ASSIGNED TASK: Copy every line from the records below that holds the word "later".

Saved data entries
○ ○ ○ ○ ○
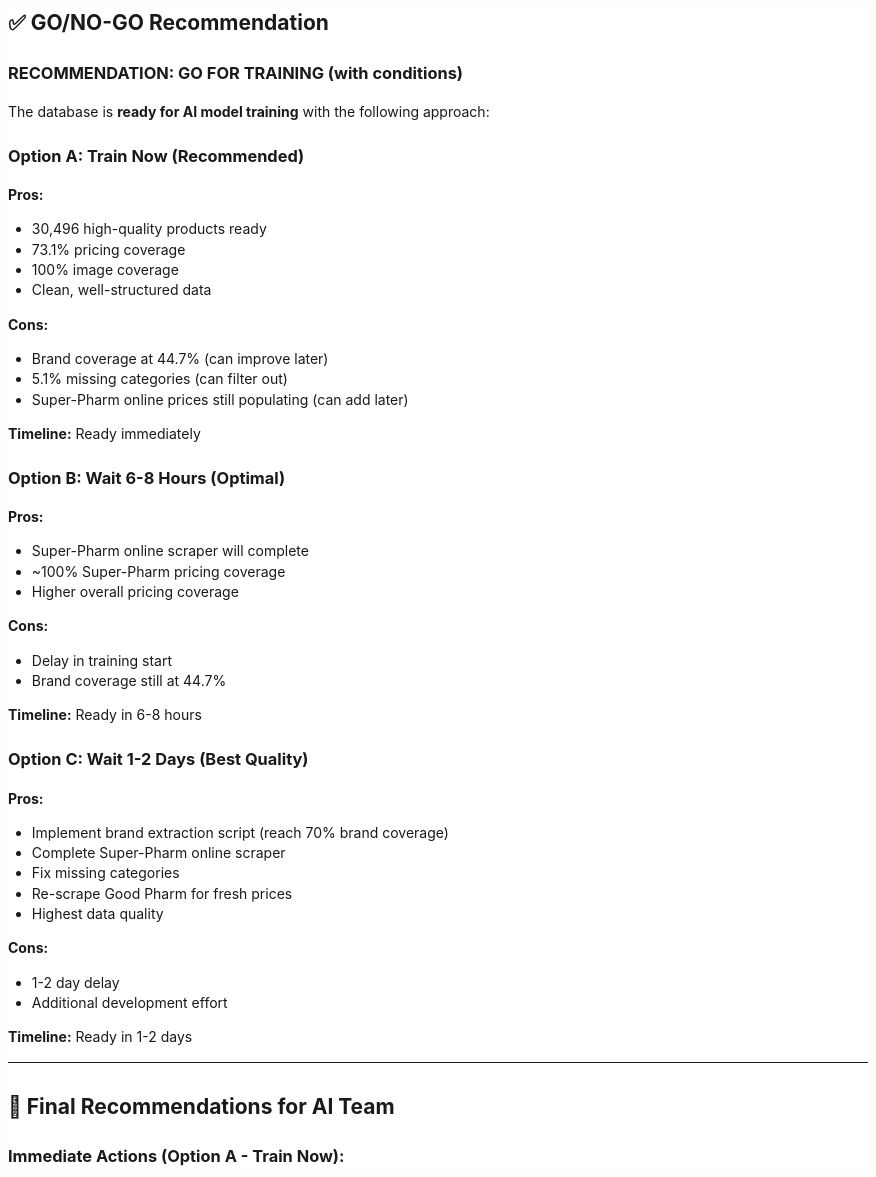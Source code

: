 
## ✅ GO/NO-GO Recommendation

### **RECOMMENDATION: GO FOR TRAINING** (with conditions)

The database is **ready for AI model training** with the following approach:

### Option A: Train Now (Recommended)
**Pros:**
- 30,496 high-quality products ready
- 73.1% pricing coverage
- 100% image coverage
- Clean, well-structured data

**Cons:**
- Brand coverage at 44.7% (can improve later)
- 5.1% missing categories (can filter out)
- Super-Pharm online prices still populating (can add later)

**Timeline:** Ready immediately

### Option B: Wait 6-8 Hours (Optimal)
**Pros:**
- Super-Pharm online scraper will complete
- ~100% Super-Pharm pricing coverage
- Higher overall pricing coverage

**Cons:**
- Delay in training start
- Brand coverage still at 44.7%

**Timeline:** Ready in 6-8 hours

### Option C: Wait 1-2 Days (Best Quality)
**Pros:**
- Implement brand extraction script (reach 70% brand coverage)
- Complete Super-Pharm online scraper
- Fix missing categories
- Re-scrape Good Pharm for fresh prices
- Highest data quality

**Cons:**
- 1-2 day delay
- Additional development effort

**Timeline:** Ready in 1-2 days

---

## 🎯 Final Recommendations for AI Team

### Immediate Actions (Option A - Train Now):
○ ○ ○ ○ ○
RESPONSE:
- Brand coverage at 44.7% (can improve later)
- Super-Pharm online prices still populating (can add later)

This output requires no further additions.